First, every picture is resized to a set peak whereas sustaining its facet ratio to protect the visible construction of the Wingdings characters. Subsequent, we apply padding to make all photos the identical dimensions, usually a sq. form, to suit the enter necessities of neural networks. The padding is added symmetrically across the resized picture, with the background colour matching the unique picture’s background.

Splitting the Dataset

The dataset is split into three subsets: coaching (70%), validation (dev) (15%), and testing (15%).
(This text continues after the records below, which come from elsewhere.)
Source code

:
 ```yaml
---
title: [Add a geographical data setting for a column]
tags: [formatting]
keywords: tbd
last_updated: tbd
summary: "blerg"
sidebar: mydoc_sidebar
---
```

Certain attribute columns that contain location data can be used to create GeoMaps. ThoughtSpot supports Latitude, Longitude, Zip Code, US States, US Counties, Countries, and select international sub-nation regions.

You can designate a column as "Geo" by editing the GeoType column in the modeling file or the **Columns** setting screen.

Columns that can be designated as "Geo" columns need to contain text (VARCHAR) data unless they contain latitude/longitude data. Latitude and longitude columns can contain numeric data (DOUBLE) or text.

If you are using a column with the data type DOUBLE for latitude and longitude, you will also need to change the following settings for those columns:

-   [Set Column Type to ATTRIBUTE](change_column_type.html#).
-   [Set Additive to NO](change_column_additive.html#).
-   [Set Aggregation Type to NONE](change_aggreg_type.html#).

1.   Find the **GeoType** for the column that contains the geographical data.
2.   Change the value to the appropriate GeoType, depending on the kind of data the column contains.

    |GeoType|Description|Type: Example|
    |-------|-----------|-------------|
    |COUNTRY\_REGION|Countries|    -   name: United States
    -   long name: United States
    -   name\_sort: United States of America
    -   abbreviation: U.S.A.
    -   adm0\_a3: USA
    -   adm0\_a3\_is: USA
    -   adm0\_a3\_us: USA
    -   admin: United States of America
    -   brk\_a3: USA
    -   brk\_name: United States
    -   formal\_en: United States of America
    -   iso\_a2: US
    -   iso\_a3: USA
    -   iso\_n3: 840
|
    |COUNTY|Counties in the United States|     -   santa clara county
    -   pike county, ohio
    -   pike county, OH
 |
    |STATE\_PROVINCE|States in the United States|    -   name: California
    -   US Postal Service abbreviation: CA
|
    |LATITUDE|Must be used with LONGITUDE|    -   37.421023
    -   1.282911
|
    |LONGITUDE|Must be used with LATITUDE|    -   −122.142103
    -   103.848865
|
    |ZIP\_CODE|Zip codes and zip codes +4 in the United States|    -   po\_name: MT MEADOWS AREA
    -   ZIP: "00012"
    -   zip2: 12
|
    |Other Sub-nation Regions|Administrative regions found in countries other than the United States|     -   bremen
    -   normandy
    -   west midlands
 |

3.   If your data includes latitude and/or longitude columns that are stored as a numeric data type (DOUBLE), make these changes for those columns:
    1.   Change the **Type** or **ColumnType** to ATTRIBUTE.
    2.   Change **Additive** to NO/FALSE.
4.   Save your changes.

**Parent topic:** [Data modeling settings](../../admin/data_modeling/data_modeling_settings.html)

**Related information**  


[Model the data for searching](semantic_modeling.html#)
The coaching set is used to show the mannequin, the validation set helps fine-tune hyperparameters and monitor overfitting, and the check set evaluates the mannequin’s efficiency on unseen information. This random cut up ensures every subset is various and consultant, selling efficient generalization.

import pandas as pd
from sklearn.model_selection import train_test_split

# Learn the processed metadata
df = pd.read_csv('processed_metadata.csv')

# First cut up: practice and short-term
train_df, temp_df = train_test_split(df, train_size=0.7, random_state=42)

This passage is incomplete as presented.